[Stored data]
◆ ◆ ◆ ◆ ◆

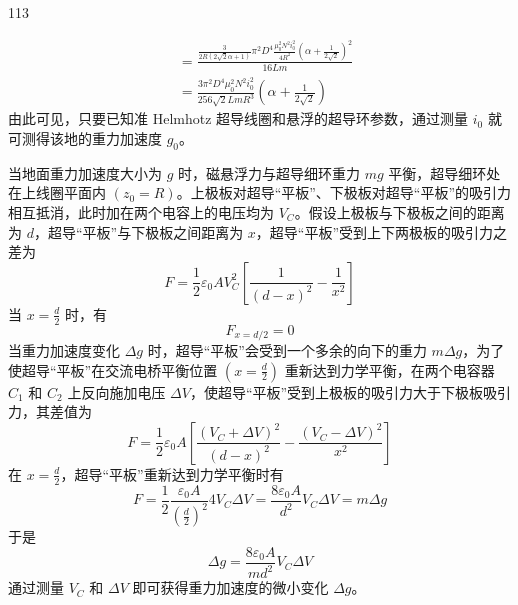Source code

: \begin{solution}{113}
\begin{subsolution}
\begin{subsubsolution}
\begin{equation}
\begin{aligned}
                    &= \frac{\frac{3}{2 R (2 \sqrt{2} \alpha + 1)} \pi^{2} D^{4} \frac{\mu_{0}^{2} N^{2} i_{0}^{2}}{4 R^{2}} (\alpha + \frac{1}{2 \sqrt{2}})^{2}}{16 L m} \\
                    &= \frac{3 \pi^{2} D^{4} \mu_{0}^{2} N^{2} i_{0}^{2}}{256 \sqrt{2} L m R^{3}} \left(\alpha + \frac{1}{2 \sqrt{2}}\right)
                \end{aligned}
                \label{eq:16.s113}
            \end{equation}
            由此可见，只要已知准 Helmhotz 超导线圈和悬浮的超导环参数，通过测量 $i_{0}$ 就可测得该地的重力加速度 $g_{0}$。
        \end{subsubsolution}
    \end{subsolution}
    \begin{subsolution}
        当地面重力加速度大小为 $g$ 时，磁悬浮力与超导细环重力 $mg$ 平衡，超导细环处在上线圈平面内 $(z_{0}=R)$。上极板对超导“平板”、下极板对超导“平板”的吸引力相互抵消，此时加在两个电容上的电压均为 $V_{C}$。假设上极板与下极板之间的距离为 $d$，超导“平板”与下极板之间距离为 $x$，超导“平板”受到上下两极板的吸引力之差为
        \begin{equation}
            F = \frac{1}{2} \varepsilon_{0} A V_{C}^{2} \left[ \frac{1}{(d - x)^{2}} - \frac{1}{x^{2}} \right]
        \end{equation}
        当 $x = \frac{d}{2}$ 时，有
        \begin{equation}
            F_{x = d/2} = 0
            \label{eq:17.s113}
        \end{equation}
        当重力加速度变化 $\Delta g$ 时，超导“平板”会受到一个多余的向下的重力 $m\Delta g$，为了使超导“平板”在交流电桥平衡位置 $\left(x=\frac{d}{2}\right)$ 重新达到力学平衡，在两个电容器 $C_{1}$ 和 $C_{2}$ 上反向施加电压 $\Delta V$，使超导“平板”受到上极板的吸引力大于下极板吸引力，其差值为
        \begin{equation}
            F = \frac{1}{2} \varepsilon_{0} A \left[ \frac{(V_{C} + \Delta V)^{2}}{(d - x)^{2}} - \frac{(V_{C} - \Delta V)^{2}}{x^{2}} \right]
            \label{eq:18.s113}
        \end{equation}
        在 $x = \frac{d}{2}$，超导“平板”重新达到力学平衡时有
        \begin{equation}
            F = \frac{1}{2} \frac{\varepsilon_{0} A}{\left(\frac{d}{2}\right)^{2}} 4 V_{C} \Delta V = \frac{8 \varepsilon_{0} A}{d^{2}} V_{C} \Delta V = m \Delta g
            \label{eq:19.s113}
        \end{equation}
        于是
        \begin{equation}
            \Delta g = \frac{8 \varepsilon_{0} A}{m d^{2}} V_{C} \Delta V
            \label{eq:20.s113}
        \end{equation}
        通过测量 $V_{C}$ 和 $\Delta V$ 即可获得重力加速度的微小变化 $\Delta g$。
    \end{subsolution}
\end{solution}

◆ ◆ ◆ ◆ ◆

[The problem] Return all lines above that mention the word "subsubsolution".

[The answer]
\begin{subsubsolution}
        \end{subsubsolution}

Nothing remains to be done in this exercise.